29 Kasım 2020 17:00
Saros Körfezi’nde doğal gaz boru hattı ve limanı inşaatı, hukuki süreç sonuçlanmamasına rağmen başladı. Saros Gönüllüleri Dayanışması Sözcüsü Mürşide Çoban, mücadelenin de süreciğini vurguladı.
Fotoğraf: Saros Gönüllüleri Dayanışması
Özer AKDEMİR
Saros Körfezi’nde yapılmak istenen doğal gaz boru hattı ve limanı ile ilgi hukuki süreçler devam etmesine rağmen inşaat çalışmalarının başlamasına tepkiler sürüyor. Saros Gönüllüleri Dayanışması Sözcüsü Mürşide Çoban hukuk yollarını ve toplumsal mücadeleyi bu hukuksuzluk ve doğa katliamı son bulup proje iptal edilinceye kadar yürüteceklerini dile getirdi.
"PROJENİN İKİ ÇED RAPORU DA YÜRÜRLÜKTE ŞU AN"
Bölgede iş makineleri ile inşaat çalışmalarına başlanması ile ilgili görüşlerini aldığımız Çoban, Saros gönüllülerinin Saroz Körfezi’ne yapılmaya başlanan FSRU likit doğal gaz limanı ve boru hattının vereceği tahribat ve zararı öngörerek 2,5 yıldır mücadele ettiğini dile getirdi.
Projeye verilen birinci ÇED raporu iptal davasında 10 bilirkişinin lehlerine karar verdiğini aktaran Çoban, “113 sayfalık bilirkişi raporuna istinaden, Edirne İdare Mahkemesi birinci ÇED raporunu ve ÇED olumlu kararını iptal etmişti. Bu iptal kararı Danıştayda temyizdeyken, Çevre ve Şehircilik Bakanlığı tarafından ikinci ÇED verildi. Böylece Bakanlık aynı projeye iki ayrı ÇED olumlu kararı vermiş oldu. Her iki ÇED raporu da yürürlükte şu anda" dedi.
"ARAZİ SAHİBİNİN BİLE HABERİ OLMADAN ALANA GİRDİLER"
1038 kişiyi temsilen yeniden dava açtıklarını bu davada yapılan bilirkişi keşfinin sonucunun beklendiği bir süreçte hukukun bir kez daha çiğnendiğini ifade eden Çoban, “Proje alanına toprak sahibinin dahi bilgisi olmadan iş makineleriyle girildiği bilgisini aldık.

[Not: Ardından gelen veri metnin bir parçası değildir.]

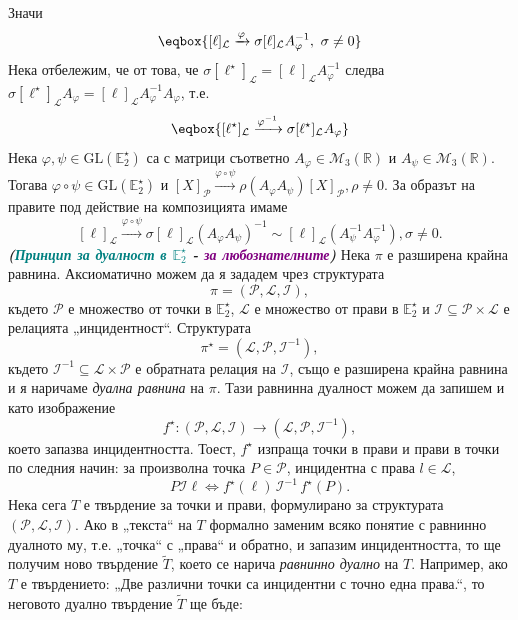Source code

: \documentclass[12pt]{article}
\begin{document}
Значи $$\eqbox{\textcolor{black}{[\ell]_{\mathcal L}\xrightarrow{\varphi}\sigma[\ell]_{\mathcal{L}} A_{\varphi}^{-1},\ \sigma\neq 0}}$$
Нека отбележим, че от това, че $\sigma[\ell^\star]_{\mathcal L}=[\ell]_{\mathcal L} A_{\varphi}^{-1}$ следва $\sigma[\ell^\star]_{\mathcal L} A_{\varphi}=[\ell]_{\mathcal L} A_{\varphi}^{-1} A_{\varphi}$, т.е. $$\eqbox{[\ell^\star]_{\mathcal L}\xrightarrow{\varphi^{-1}}\sigma[\ell^\star]_{\mathcal L} A_{\varphi}}$$
Нека $\varphi,\psi\in\mathrm{GL}(\mathbb{E}_2^\star)$ са с матрици съответно $A_\varphi\in\mathcal M_3(\mathbb{R})$ и $A_\psi\in\mathcal M_3(\mathbb{R})$. Тогава $\varphi\circ\psi\in\mathrm{GL}(\mathbb{E}_2^\star)$ и $[X]_{\mathcal{P}}\xrightarrow{\varphi\circ\psi}\rho (A_\varphi A_\psi)[X]_{\mathcal{P}}, \rho\neq 0$. За образът на правите под действие на композицията имаме $$[\ell]_{\mathcal{L}}\xrightarrow{\varphi\circ\psi}\sigma [\ell]_{\mathcal{L}}(A_\varphi A_\psi)^{-1}\sim[\ell]_{\mathcal{L}}(A_\psi^{-1} A_\varphi^{-1}), \sigma\neq 0.$$
\textbf{\textit{(\textcolor{teal}{Принцип за дуалност в $\mathbb{E}_2^\star$} - \textcolor{purple}{за любознателните})}} Нека $\pi$ е разширена крайна равнина. Аксиоматично можем да я зададем
чрез структурата
\[
\pi = (\mathcal P, \mathcal L, \mathcal I),
\]
където $\mathcal P$ е множество от точки в $\mathbb{E}_2^\star$,
$\mathcal L$ е множество от прави в $\mathbb{E}_2^\star$ и
$\mathcal I \subseteq \mathcal P \times \mathcal L$
е релацията „инцидентност“. Структурата
\[
\pi^\star = (\mathcal L, \mathcal P, \mathcal I^{-1}),
\]
където $\mathcal I^{-1} \subseteq \mathcal L \times \mathcal P$
е обратната релация на $\mathcal I$, също е разширена крайна равнина
и я наричаме \emph{дуална равнина} на $\pi$.
Тази равнинна дуалност можем да запишем и като изображение
\[
f^\star : (\mathcal P, \mathcal L, \mathcal I) \to (\mathcal L, \mathcal P, \mathcal I^{-1}),
\]
което запазва инцидентността.
Тоест, $f^\star$ изпраща точки в прави и прави в точки по следния начин:
за произволна точка $P \in \mathcal P$, инцидентна с права $l \in \mathcal L$,
\[
P \mathcal I \ell \iff f^\star(\ell)\,\mathcal I^{-1}\, f^\star(P).
\]
Нека сега $T$ е твърдение за точки и прави, формулирано за структурата
$(\mathcal P, \mathcal L, \mathcal I)$.
Ако в „текста“ на $T$ формално заменим всяко понятие
с равнинно дуалното му, т.е. „точка“ с „права“ и обратно,
и запазим инцидентността, то ще получим ново твърдение $\tilde T$,
което се нарича \emph{равнинно дуално} на $T$. Например, ако $T$ е твърдението:
„Две различни точки са инцидентни с точно една права.“,
то неговото дуално твърдение $\tilde T$ ще бъде:
\end{document}
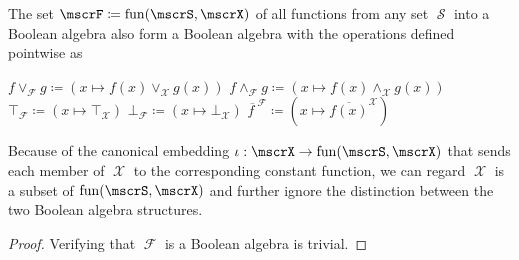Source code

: \begin{proposition}\label{thm:functions_into_boolean_algebra_form_boolean_algebra}
  The set \( \mscrF \coloneqq \fun(\mscrS, \mscrX) \) of all functions from any set \( \mscrS \) into a Boolean algebra also form a Boolean algebra with the operations defined pointwise as
  \begin{refenum}
     \( f \vee_{\mscrF} g \coloneqq (x \mapsto f(x) \vee_{\mscrX} g(x)) \)
     \( f \wedge_{\mscrF} g \coloneqq (x \mapsto f(x) \wedge_{\mscrX} g(x)) \)
     \( \top_{\mscrF} \coloneqq (x \mapsto \top_{\mscrX}) \)
     \( \bot_{\mscrF} \coloneqq (x \mapsto \bot_{\mscrX}) \)
     \( \overline{f \ }^{\mscrF} \coloneqq (x \mapsto \overline{f(x)}^{\mscrX}) \)
  \end{refenum}

  Because of the canonical embedding \( \iota: \mscrX \to \fun(\mscrS, \mscrX) \) that sends each member of \( \mscrX \) to the corresponding constant function, we can regard \( \mscrX \) is a subset of \( \fun(\mscrS, \mscrX) \) and further ignore the distinction between the two Boolean algebra structures.
\end{proposition}
\begin{proof}
  Verifying that \( \mscrF \) is a Boolean algebra is trivial.
\end{proof}
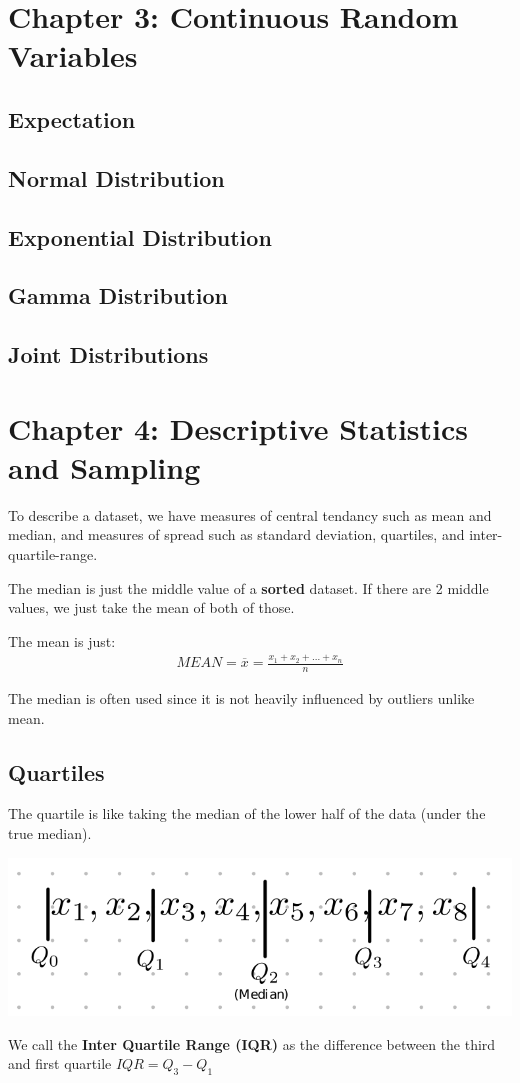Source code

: \documentclass[12pt,letterpaper]{article} \usepackage{amsmath} \usepackage{graphicx} \usepackage[margin=1in]{geometry} \usepackage{longtable}  \usepackage{amssymb}
\begin{document}
	\section{Chapter 3: Continuous Random Variables}
	
	\subsection{Expectation}
	
	\subsection{Normal Distribution}
	
	\subsection{Exponential Distribution}
	
	\subsection{Gamma Distribution}
	
	\subsection{Joint Distributions}
	
	\section{Chapter 4: Descriptive Statistics and Sampling}
	To describe a dataset, we have measures of central tendancy such as mean and median, and measures of spread such as standard deviation, quartiles, and inter-quartile-range. 
	
	The median is just the middle value of a \textbf{sorted} dataset. If there are 2 middle values, we just take the mean of both of those. 
	
	The mean is just:
	\begin{align*}
		MEAN = \overline{x} = \frac{x_1 + x_2 + ... + x_n}{n}
	\end{align*}

	The median is often used since it is not heavily influenced by outliers unlike mean. 
	
	\subsection{Quartiles}
	The quartile is like taking the median of the lower half of the data (under the true median). 
	\begin{center}
		\includegraphics[width=0.4\linewidth]{quartiles}
	\end{center}
	We call the \textbf{Inter Quartile Range (IQR)} as the difference between the third and first quartile $IQR = Q_3-Q_1$
\end{document}
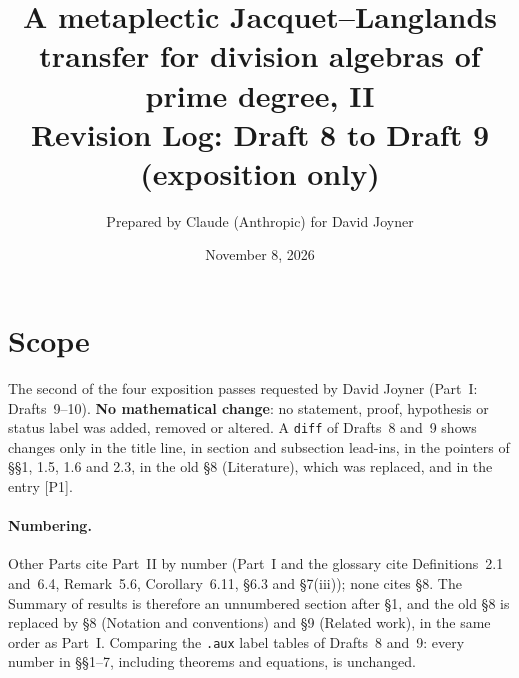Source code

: \documentclass[11pt]{article}
\title{A metaplectic Jacquet--Langlands transfer for division algebras of prime degree, II\\
Revision Log: Draft 8 to Draft 9 (exposition only)}
\author{Prepared by Claude (Anthropic) for David Joyner}
\date{November 8, 2026}
\begin{document}
\maketitle

\section*{Scope}
The second of the four exposition passes requested by David Joyner
(Part~I: Drafts~9--10).  \textbf{No mathematical change}: no statement,
proof, hypothesis or status label was added, removed or altered.  A
\texttt{diff} of Drafts~8 and~9 shows changes only in the title line,
in section and subsection lead-ins, in the pointers of \S\S1, 1.5, 1.6
and 2.3, in the old \S8 (Literature), which was replaced, and in the
entry [P1].

\paragraph{Numbering.}  Other Parts cite Part~II by number (Part~I and
the glossary cite Definitions~2.1 and~6.4, Remark~5.6,
Corollary~6.11, \S6.3 and \S7(iii)); none cites \S8.  The Summary of
results is therefore an unnumbered section after \S1, and the old \S8
is replaced by \S8 (Notation and conventions) and \S9 (Related work),
in the same order as Part~I.  Comparing the \texttt{.aux} label tables
of Drafts~8 and~9: every number in \S\S1--7, including theorems and
equations, is unchanged.
\end{document}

Bugüne kadar tüm Saros kıyı kesimlerinde hatta Trakya bölgesinde 45 bin ıslak imza toplayıp Çevre ve Şehircilik Bakanlığına sunduk. Change.org da 62 bin 500 imzamız var. Katar’dan gelecek sıvılaştırılmış doğal gazın Avrupa’ya geçişi için yapılacak, bölgeye hiçbir fayda sağlamayacak projeyi halk istemiyor” diye konuştu.
"MAHKEMENİN YİNE BİZİ HAKLI BULACAĞINA İNANIYORUZ"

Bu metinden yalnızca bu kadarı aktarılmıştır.